» WHAT YOU NEED TO DO: The expected output is the first line of the data below and every line after it, up to and including the line containing "sensor data interface", each reproduced exactly.
==================================================
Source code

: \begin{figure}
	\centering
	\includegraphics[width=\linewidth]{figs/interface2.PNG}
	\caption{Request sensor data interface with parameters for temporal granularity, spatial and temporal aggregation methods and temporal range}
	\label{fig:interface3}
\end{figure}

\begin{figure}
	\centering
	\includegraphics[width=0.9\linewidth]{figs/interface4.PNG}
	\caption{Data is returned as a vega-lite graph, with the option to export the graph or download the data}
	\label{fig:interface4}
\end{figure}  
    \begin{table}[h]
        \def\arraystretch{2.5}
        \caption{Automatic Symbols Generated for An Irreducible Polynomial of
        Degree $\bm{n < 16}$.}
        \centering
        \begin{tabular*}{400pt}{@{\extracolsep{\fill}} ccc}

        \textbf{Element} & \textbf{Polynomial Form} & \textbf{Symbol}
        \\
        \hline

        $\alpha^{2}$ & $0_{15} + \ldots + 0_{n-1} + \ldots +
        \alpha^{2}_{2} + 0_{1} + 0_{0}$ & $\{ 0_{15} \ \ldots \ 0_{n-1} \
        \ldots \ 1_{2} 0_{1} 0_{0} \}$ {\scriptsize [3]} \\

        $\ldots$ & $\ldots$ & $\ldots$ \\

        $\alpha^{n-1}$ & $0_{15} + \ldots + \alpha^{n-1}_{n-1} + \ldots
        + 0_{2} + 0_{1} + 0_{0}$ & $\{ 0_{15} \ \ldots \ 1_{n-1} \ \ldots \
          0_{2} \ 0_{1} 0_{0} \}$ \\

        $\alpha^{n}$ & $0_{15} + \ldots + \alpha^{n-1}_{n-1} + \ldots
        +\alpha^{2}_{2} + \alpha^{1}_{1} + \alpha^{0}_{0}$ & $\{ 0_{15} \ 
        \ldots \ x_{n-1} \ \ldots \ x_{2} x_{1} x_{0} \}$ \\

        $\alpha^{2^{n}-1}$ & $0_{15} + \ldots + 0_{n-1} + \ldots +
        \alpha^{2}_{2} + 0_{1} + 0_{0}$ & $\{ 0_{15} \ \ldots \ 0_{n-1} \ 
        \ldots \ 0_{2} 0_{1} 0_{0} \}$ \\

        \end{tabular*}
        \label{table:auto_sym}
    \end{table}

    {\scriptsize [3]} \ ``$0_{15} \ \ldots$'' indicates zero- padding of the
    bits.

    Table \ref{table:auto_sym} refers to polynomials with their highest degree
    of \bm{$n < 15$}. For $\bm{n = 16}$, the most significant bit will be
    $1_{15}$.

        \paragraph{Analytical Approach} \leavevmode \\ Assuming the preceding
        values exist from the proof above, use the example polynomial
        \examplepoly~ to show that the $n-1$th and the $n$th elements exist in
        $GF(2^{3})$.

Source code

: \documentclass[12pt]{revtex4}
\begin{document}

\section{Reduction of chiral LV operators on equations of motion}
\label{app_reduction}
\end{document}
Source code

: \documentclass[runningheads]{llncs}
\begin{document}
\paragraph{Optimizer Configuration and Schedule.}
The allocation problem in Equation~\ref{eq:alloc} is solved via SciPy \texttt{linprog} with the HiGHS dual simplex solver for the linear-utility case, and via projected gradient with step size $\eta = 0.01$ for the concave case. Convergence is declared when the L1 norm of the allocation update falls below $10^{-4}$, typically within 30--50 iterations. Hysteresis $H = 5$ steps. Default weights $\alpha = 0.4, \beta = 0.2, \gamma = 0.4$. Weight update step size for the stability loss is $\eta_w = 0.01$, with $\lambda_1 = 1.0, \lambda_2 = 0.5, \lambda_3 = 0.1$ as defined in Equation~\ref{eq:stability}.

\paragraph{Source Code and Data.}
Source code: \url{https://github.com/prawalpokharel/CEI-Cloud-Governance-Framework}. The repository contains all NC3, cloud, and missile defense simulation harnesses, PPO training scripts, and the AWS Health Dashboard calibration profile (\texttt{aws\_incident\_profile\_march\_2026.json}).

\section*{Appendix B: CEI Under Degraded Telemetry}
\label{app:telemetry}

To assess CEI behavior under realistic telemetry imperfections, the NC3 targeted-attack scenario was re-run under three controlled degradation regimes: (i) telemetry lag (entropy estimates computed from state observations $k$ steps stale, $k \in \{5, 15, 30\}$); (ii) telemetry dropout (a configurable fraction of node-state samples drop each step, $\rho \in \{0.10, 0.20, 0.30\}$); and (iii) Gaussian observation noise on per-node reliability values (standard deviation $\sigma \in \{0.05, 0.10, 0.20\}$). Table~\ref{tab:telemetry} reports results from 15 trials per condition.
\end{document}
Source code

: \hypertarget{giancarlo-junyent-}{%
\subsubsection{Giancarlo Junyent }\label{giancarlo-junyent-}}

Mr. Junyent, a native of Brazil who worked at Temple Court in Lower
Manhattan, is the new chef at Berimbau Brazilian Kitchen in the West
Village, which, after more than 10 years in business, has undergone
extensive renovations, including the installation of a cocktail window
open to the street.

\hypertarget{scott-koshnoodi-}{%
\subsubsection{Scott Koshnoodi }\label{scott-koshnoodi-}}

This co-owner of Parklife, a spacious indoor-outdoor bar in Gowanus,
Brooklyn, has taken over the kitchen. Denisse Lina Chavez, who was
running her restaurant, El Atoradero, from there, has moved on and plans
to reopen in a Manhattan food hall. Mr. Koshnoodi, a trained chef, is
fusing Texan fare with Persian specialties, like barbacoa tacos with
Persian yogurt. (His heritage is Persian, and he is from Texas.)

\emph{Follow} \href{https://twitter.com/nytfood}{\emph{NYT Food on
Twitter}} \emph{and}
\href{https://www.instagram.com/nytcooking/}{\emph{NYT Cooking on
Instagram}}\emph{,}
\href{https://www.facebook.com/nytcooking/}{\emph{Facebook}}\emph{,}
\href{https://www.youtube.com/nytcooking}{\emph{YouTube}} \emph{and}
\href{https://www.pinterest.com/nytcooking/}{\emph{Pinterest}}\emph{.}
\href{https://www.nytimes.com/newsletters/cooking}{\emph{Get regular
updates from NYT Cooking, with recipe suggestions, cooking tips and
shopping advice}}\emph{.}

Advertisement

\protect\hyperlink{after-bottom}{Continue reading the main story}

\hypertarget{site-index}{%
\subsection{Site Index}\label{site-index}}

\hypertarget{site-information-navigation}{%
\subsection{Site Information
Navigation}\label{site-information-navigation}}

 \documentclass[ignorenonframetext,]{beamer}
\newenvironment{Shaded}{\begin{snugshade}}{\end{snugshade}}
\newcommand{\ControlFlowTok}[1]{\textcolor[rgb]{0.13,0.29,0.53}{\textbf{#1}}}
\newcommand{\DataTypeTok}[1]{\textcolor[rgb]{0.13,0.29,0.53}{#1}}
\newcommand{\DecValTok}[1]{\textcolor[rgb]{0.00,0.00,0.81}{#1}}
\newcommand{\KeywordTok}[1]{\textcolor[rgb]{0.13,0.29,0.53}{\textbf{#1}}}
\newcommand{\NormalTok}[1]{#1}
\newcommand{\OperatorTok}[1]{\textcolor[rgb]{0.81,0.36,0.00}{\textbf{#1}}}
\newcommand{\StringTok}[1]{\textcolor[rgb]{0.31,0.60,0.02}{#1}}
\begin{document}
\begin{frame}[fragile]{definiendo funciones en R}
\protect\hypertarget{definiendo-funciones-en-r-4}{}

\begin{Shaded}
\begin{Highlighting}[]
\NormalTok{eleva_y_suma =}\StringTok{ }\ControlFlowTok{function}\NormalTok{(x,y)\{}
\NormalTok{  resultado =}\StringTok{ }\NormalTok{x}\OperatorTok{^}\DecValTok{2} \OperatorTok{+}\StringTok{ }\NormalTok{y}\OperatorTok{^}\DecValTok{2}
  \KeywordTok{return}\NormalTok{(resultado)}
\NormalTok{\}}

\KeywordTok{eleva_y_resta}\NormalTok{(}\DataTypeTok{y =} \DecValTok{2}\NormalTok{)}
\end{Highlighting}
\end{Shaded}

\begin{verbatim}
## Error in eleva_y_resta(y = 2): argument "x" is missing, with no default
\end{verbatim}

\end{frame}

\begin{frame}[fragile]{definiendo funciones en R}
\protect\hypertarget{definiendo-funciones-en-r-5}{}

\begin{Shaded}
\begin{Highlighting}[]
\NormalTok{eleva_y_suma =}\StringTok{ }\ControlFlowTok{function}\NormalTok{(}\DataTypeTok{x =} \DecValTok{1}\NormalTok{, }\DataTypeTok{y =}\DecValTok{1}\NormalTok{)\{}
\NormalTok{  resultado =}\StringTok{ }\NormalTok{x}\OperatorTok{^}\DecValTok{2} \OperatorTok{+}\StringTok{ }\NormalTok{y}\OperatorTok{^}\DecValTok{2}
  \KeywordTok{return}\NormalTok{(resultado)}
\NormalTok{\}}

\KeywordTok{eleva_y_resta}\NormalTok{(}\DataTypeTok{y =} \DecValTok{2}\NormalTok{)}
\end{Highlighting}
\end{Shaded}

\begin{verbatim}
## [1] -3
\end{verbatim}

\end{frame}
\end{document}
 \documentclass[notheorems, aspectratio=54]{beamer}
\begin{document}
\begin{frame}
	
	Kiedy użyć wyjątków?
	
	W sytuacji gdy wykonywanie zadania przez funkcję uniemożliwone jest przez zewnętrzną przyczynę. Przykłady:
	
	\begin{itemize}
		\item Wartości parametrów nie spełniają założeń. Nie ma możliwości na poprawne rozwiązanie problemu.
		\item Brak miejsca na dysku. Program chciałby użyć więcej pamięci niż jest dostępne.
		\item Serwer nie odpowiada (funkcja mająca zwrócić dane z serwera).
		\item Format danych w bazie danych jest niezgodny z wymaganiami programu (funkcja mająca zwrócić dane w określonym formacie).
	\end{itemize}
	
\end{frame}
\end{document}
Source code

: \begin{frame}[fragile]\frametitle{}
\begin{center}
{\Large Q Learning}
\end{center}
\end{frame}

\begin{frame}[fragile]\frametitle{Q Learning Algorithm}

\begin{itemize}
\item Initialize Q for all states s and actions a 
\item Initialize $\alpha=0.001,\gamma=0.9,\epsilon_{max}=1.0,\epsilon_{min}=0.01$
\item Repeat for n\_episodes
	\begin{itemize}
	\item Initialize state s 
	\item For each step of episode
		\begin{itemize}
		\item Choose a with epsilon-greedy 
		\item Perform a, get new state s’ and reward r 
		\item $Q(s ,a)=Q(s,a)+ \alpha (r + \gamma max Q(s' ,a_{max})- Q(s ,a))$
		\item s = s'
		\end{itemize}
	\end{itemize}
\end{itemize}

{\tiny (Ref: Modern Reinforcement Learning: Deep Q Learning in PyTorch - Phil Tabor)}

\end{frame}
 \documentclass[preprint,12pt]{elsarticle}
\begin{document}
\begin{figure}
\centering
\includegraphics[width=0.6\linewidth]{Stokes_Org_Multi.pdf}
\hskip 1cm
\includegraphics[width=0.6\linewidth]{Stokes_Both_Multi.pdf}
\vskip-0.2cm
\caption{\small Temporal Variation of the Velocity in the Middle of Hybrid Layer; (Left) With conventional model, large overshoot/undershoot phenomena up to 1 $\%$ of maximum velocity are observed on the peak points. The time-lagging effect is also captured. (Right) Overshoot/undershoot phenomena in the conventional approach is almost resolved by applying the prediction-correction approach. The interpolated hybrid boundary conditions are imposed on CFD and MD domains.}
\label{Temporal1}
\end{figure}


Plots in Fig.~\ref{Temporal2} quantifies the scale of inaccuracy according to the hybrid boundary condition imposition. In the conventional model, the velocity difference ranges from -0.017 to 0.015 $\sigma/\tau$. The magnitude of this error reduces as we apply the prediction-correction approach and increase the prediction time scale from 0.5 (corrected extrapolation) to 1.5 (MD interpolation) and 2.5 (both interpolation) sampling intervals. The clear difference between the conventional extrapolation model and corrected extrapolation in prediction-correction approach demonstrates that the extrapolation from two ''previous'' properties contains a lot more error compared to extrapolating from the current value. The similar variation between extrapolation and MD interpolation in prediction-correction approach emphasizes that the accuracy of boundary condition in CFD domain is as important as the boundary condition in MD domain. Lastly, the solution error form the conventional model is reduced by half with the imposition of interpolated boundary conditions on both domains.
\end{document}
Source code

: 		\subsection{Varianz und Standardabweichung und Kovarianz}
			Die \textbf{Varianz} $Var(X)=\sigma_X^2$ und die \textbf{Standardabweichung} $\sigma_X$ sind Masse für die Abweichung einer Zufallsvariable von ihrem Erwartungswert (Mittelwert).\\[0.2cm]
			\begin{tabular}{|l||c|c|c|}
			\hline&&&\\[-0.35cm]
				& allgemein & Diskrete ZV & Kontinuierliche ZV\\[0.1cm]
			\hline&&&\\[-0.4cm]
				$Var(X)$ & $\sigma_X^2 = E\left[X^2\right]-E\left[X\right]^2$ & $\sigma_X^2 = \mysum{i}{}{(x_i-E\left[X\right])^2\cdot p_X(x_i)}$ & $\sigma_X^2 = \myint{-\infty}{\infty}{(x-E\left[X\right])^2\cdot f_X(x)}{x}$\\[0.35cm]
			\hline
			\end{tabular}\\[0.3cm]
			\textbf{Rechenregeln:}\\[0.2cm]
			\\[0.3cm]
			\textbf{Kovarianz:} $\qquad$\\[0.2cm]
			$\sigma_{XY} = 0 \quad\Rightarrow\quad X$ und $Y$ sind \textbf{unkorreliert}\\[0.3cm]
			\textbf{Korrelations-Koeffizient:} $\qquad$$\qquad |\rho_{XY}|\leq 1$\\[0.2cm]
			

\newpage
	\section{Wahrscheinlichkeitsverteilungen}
==================================================
» RESULT BELOW:
Source code

: \begin{figure}
	\centering
	\includegraphics[width=\linewidth]{figs/interface2.PNG}
	\caption{Request sensor data interface with parameters for temporal granularity, spatial and temporal aggregation methods and temporal range}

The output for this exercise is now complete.